[Saved entries]
----------------------------------------

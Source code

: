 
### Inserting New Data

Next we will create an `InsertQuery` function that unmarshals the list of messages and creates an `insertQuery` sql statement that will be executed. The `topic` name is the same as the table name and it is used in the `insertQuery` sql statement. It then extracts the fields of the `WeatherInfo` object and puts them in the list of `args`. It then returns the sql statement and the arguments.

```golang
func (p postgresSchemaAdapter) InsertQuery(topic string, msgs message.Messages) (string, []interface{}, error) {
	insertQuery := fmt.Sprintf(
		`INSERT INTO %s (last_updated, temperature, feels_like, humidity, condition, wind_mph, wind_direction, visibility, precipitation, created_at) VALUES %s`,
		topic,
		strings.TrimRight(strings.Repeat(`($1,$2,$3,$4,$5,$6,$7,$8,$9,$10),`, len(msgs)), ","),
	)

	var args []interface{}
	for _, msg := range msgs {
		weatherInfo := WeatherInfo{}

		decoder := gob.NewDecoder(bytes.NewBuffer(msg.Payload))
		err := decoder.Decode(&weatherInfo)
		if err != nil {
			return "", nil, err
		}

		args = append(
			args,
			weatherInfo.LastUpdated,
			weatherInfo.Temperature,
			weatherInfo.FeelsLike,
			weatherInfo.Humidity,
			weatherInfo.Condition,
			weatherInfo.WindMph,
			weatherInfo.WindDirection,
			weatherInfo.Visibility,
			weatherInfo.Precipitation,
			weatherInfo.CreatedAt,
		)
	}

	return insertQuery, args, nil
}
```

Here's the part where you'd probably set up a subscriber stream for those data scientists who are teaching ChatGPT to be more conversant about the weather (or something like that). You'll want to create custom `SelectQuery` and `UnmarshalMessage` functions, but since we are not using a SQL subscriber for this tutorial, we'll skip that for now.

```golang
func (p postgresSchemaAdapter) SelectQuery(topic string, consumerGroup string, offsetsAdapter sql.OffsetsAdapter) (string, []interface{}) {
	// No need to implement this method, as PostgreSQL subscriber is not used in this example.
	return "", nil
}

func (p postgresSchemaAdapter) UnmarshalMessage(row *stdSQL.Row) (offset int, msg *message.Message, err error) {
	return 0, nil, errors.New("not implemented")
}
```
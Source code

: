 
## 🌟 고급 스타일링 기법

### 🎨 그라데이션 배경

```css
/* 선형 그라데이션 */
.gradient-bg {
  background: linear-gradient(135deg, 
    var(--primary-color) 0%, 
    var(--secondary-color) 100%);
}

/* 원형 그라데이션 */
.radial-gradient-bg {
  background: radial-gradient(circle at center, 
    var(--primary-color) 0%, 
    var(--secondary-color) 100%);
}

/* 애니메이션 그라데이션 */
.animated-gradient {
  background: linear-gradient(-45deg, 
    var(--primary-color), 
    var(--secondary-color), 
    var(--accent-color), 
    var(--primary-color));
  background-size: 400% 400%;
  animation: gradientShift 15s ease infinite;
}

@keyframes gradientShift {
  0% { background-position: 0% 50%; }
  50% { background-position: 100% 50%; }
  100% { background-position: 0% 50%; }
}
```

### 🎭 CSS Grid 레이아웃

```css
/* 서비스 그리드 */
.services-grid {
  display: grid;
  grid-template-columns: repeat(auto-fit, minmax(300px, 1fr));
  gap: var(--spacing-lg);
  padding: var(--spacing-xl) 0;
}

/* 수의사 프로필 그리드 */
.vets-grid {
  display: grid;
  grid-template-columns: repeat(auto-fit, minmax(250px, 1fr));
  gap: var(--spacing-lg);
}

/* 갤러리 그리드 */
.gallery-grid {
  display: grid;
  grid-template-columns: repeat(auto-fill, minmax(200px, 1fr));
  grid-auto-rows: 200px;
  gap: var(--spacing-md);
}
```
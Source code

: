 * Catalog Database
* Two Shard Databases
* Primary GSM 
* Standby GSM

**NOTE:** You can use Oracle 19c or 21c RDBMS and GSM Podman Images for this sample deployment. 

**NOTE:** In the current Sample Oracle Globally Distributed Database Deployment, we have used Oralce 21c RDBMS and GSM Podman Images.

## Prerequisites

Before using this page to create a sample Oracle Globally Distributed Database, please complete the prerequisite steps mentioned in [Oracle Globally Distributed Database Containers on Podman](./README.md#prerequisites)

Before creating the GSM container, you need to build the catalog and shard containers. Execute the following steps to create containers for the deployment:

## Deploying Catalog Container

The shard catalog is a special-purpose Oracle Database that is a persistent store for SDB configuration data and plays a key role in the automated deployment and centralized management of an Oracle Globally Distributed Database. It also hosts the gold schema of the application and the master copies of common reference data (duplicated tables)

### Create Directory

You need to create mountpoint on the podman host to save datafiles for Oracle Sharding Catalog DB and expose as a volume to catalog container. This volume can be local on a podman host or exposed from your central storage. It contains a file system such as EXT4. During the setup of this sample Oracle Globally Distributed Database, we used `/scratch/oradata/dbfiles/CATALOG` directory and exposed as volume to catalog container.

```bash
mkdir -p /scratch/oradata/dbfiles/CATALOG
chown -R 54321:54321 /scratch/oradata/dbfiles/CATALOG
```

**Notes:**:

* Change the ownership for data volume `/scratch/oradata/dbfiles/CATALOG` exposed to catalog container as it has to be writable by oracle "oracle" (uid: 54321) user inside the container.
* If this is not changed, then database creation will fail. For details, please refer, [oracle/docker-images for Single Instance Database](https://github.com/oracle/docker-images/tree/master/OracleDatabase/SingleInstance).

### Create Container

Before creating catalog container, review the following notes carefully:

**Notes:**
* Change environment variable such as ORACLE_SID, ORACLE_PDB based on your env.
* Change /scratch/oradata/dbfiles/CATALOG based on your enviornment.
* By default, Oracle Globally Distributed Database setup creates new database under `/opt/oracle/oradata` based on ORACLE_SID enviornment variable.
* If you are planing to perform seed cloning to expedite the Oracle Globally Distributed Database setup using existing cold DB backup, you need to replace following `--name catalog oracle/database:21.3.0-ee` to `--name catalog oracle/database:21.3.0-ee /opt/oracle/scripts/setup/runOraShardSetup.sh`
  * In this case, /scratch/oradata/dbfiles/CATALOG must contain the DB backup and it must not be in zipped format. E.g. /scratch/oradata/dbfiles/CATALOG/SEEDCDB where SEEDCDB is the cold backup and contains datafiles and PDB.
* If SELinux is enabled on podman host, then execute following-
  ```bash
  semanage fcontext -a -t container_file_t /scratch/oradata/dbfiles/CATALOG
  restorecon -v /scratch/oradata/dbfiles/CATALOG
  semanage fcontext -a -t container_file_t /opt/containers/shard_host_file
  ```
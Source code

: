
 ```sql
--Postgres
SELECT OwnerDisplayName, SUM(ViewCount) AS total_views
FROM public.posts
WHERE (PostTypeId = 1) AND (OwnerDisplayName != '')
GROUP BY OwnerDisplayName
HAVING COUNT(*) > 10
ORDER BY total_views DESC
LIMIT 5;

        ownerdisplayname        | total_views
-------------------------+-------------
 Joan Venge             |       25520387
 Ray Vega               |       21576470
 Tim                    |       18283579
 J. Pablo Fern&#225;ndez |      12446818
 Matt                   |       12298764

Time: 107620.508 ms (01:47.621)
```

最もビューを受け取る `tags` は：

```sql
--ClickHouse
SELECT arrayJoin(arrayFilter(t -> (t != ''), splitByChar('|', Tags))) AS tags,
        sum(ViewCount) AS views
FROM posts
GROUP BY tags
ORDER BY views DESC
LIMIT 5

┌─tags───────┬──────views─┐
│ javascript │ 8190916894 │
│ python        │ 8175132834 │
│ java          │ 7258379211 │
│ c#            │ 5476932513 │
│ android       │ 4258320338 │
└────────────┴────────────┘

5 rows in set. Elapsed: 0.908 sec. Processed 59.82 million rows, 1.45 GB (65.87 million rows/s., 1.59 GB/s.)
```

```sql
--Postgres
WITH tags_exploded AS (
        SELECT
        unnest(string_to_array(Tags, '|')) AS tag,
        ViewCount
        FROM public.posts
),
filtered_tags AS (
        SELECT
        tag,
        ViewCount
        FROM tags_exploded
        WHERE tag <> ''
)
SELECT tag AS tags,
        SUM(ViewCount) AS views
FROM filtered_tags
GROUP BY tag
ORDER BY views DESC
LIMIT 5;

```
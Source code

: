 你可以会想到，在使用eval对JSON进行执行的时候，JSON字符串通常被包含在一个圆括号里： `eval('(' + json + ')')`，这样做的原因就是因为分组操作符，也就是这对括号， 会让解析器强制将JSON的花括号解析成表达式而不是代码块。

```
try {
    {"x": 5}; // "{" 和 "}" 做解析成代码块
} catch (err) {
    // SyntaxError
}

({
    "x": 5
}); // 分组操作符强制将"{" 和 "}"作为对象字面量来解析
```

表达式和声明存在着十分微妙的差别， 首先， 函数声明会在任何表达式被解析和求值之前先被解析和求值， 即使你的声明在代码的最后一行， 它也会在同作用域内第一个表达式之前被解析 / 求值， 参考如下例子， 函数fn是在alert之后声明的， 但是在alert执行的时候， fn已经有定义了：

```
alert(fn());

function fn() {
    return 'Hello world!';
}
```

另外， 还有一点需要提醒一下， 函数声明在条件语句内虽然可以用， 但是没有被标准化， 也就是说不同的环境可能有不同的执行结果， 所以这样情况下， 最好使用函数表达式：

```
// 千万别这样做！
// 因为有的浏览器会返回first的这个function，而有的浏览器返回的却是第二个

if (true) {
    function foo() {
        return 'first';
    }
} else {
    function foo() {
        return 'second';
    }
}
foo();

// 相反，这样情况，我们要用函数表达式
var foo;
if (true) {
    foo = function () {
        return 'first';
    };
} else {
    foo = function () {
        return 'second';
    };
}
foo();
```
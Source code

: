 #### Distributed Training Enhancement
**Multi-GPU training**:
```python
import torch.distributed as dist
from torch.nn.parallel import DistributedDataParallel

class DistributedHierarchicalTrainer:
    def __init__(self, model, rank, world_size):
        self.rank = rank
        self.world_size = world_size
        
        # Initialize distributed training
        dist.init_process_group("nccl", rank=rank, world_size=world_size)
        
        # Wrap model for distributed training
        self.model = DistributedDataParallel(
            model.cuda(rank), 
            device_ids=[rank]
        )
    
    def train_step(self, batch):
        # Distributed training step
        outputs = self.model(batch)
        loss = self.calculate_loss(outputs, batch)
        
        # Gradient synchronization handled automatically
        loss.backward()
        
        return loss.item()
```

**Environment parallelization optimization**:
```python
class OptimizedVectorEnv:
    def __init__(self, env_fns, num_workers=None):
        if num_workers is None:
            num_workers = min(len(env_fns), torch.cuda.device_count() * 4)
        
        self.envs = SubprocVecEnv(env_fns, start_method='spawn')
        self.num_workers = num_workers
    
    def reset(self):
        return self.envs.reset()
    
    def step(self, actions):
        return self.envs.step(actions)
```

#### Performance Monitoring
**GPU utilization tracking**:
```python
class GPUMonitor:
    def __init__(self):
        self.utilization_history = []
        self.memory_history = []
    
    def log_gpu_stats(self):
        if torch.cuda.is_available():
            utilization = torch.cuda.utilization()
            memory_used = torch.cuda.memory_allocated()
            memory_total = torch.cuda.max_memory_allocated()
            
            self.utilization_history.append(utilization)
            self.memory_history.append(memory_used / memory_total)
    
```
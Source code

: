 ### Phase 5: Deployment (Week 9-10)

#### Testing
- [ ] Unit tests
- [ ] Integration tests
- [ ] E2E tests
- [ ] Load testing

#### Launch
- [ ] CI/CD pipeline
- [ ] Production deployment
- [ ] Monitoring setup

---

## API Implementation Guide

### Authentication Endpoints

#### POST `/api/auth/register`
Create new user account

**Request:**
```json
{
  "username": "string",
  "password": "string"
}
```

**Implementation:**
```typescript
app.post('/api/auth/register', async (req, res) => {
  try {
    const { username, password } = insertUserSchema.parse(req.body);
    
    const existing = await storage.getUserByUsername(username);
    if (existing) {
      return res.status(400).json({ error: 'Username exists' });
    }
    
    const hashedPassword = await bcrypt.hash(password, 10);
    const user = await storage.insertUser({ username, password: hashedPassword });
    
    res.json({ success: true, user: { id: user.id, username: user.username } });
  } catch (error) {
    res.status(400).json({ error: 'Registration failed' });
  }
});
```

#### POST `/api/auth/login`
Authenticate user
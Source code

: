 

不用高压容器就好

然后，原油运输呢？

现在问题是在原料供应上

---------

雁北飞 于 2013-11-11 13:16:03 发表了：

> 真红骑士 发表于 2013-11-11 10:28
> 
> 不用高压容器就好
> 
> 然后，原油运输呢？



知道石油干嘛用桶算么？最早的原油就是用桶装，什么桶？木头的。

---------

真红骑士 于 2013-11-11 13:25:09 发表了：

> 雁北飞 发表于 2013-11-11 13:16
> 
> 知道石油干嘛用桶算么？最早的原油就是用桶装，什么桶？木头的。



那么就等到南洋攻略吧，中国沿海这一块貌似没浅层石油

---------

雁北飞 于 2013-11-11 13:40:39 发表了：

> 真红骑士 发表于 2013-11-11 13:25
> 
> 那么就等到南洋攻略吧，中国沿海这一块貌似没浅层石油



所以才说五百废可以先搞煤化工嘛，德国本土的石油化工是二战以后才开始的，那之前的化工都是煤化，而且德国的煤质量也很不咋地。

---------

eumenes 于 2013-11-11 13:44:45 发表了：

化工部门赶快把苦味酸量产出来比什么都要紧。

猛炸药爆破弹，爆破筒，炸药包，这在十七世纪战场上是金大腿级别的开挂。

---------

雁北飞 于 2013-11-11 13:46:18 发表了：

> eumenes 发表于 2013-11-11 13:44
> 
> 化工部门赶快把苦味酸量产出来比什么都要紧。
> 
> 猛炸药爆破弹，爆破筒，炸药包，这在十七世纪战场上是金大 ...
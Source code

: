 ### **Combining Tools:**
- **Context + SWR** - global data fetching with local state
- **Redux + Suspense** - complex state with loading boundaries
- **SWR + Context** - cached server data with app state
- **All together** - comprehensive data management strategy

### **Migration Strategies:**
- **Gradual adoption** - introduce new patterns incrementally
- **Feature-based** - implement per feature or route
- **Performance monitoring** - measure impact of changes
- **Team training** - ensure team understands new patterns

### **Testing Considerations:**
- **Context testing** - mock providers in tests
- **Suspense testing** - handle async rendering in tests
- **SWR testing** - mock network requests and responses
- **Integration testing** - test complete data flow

----------------------------------------

Task details: Would you retype the lines above from the one with "eumenes 于 2013-11-11 13:44:45 发表了：" down to the one with "### **Migration Strategies:**", word for word, both ends included and no other lines?

Task result:
eumenes 于 2013-11-11 13:44:45 发表了：

化工部门赶快把苦味酸量产出来比什么都要紧。

猛炸药爆破弹，爆破筒，炸药包，这在十七世纪战场上是金大腿级别的开挂。

---------

雁北飞 于 2013-11-11 13:46:18 发表了：

> eumenes 发表于 2013-11-11 13:44
> 
> 化工部门赶快把苦味酸量产出来比什么都要紧。
> 
> 猛炸药爆破弹，爆破筒，炸药包，这在十七世纪战场上是金大 ...
Source code

: ### **Combining Tools:**
- **Context + SWR** - global data fetching with local state
- **Redux + Suspense** - complex state with loading boundaries
- **SWR + Context** - cached server data with app state
- **All together** - comprehensive data management strategy

### **Migration Strategies:**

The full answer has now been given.